Problem requirements >> Copy out all lines of the material below in which "based" occurs.

Data for processing >>
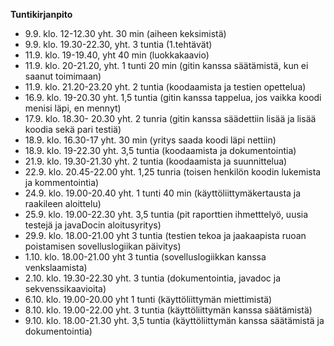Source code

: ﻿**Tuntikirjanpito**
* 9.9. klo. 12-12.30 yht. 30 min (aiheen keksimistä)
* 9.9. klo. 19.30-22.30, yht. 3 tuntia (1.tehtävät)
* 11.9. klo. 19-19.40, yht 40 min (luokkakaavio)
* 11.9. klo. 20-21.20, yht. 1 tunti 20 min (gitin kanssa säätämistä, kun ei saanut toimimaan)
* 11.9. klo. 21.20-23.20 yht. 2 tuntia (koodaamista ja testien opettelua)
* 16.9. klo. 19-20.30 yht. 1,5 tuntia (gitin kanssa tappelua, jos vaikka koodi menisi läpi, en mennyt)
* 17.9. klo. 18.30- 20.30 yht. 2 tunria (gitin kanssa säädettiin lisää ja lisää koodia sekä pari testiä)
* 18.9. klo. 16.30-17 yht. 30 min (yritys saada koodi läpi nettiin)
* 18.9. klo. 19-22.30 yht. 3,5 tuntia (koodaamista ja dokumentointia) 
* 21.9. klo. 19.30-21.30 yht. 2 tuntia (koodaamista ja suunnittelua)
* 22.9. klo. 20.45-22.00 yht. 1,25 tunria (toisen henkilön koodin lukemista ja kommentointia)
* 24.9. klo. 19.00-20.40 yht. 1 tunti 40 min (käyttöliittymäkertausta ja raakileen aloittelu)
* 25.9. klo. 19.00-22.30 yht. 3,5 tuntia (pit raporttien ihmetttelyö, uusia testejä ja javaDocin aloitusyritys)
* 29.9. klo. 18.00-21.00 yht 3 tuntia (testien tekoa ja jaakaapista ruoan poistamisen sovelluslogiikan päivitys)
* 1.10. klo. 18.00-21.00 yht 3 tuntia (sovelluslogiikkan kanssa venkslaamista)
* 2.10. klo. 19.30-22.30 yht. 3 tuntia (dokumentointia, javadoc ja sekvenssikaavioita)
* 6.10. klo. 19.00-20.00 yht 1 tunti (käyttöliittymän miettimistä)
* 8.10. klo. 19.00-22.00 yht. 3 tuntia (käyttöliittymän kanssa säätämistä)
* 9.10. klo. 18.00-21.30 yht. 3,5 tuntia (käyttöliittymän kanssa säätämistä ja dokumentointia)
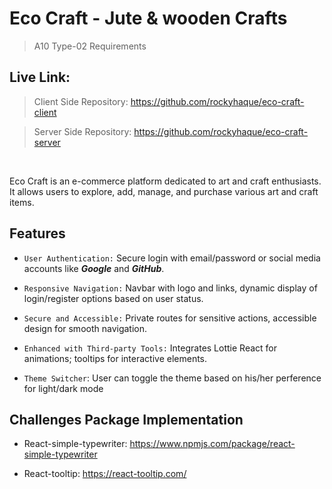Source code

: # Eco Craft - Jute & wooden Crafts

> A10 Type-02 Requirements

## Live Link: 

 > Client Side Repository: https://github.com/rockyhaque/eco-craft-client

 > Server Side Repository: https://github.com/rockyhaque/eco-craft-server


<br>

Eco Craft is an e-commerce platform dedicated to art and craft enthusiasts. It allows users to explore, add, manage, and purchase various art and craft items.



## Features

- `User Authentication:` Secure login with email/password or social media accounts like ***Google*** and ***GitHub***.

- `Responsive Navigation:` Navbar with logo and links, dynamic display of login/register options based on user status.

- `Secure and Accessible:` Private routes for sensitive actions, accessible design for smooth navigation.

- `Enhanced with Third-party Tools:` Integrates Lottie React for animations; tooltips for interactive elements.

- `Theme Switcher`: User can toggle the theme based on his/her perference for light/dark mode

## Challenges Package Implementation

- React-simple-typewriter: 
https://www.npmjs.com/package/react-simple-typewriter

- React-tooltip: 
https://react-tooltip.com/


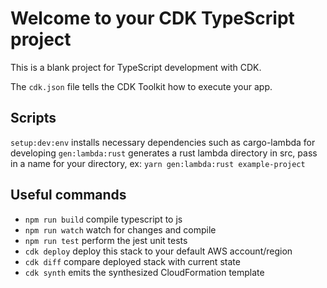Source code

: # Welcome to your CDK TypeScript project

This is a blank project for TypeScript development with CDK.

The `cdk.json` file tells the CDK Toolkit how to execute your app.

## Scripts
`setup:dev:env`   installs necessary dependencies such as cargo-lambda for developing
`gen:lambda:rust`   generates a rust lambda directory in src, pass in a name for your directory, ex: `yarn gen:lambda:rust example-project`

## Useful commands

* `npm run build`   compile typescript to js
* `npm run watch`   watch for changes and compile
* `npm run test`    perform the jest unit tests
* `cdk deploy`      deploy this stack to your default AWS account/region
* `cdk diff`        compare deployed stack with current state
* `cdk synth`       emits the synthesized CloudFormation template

Task answer >>
- `Responsive Navigation:` Navbar with logo and links, dynamic display of login/register options based on user status.
- `Theme Switcher`: User can toggle the theme based on his/her perference for light/dark mode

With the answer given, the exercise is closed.